治
『治癒の書』
ちゆのしょ
アヴィセンナ·中世
論理学・自然学・数学・形而上学を網羅したアヴィセンナの哲学大全
哲学
この著作について
イスラム黄金期の哲学者イブン・スィーナー(ラテン名アヴィセンナ)が11世紀前半に執筆した、論理学・自然学・数学・形而上学を網羅する哲学大全。
【内容】
本書は「魂の治癒」を目指すと題され、アリストテレス哲学を基礎としつつ新プラトン主義を統合した独自の体系を展開する。
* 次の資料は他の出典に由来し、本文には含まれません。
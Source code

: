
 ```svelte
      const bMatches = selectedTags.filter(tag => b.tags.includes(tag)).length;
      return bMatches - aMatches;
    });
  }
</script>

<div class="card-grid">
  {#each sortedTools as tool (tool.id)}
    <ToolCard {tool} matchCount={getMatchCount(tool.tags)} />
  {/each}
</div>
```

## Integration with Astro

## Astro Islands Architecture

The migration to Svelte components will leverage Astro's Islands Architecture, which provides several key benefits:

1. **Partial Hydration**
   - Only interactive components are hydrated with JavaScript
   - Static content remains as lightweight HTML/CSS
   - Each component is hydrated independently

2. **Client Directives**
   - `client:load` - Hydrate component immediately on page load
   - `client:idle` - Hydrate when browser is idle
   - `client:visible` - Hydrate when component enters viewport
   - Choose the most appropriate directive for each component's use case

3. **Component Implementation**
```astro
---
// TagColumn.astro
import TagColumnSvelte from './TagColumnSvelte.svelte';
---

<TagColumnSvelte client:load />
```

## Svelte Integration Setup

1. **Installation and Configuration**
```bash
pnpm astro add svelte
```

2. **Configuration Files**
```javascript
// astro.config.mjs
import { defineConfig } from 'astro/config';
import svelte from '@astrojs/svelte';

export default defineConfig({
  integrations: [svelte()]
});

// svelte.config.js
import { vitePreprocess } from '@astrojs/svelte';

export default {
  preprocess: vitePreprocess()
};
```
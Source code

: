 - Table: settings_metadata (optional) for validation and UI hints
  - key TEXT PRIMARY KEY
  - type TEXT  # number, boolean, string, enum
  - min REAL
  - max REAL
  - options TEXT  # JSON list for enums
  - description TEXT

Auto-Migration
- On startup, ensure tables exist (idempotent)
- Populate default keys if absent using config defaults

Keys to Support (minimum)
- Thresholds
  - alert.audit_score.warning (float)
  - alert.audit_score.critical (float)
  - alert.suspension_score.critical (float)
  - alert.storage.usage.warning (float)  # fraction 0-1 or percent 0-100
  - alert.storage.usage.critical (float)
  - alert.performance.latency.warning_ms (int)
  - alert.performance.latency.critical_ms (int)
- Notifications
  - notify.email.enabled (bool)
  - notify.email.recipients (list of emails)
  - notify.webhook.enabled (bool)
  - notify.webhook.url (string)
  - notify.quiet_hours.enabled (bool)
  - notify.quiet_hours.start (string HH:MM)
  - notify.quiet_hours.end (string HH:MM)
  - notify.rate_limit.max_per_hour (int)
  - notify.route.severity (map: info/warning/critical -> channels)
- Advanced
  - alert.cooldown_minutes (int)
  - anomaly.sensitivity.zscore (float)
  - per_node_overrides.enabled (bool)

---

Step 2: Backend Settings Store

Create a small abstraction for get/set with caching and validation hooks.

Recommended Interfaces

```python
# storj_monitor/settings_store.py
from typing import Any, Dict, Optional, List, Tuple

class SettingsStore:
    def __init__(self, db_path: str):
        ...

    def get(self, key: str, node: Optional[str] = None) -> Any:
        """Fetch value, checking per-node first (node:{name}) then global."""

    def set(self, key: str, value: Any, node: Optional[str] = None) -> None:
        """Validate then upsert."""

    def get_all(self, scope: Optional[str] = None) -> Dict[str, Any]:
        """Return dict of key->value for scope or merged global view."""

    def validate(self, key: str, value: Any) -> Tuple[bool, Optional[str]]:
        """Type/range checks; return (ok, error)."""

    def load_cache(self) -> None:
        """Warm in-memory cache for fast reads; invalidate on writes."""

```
形而上学の部では存在の本質と存在の区別、必然的存在者《そんざいしゃ》としての神、可能的存在者としての被造物、普遍と個別の関係などが論じられる。自然学では運動・魂・感覚・想像力・知性の諸段階を精緻に分析し、後のラテン世界の魂論に強い影響を与えた。論理学・数学も当時として最先端の内容を含む。
【影響と意義】
本書はアラビア語・ヘブライ語を経てラテン語に翻訳され、中世ヨーロッパ大学での哲学教育に大きな影響を与えた。トマス・アクィナス、ドゥンス・スコトゥスら西欧スコラ学者にとって、アリストテレス受容の重要な媒介となった。現代でもイスラム哲学研究と存在論史の基本文献。
【なぜ今読むか】
東西を結ぶ中世哲学の豊かさを知る窓口。日本ではあまり馴染みがないが、人類思想史における位置づけは極めて大きい。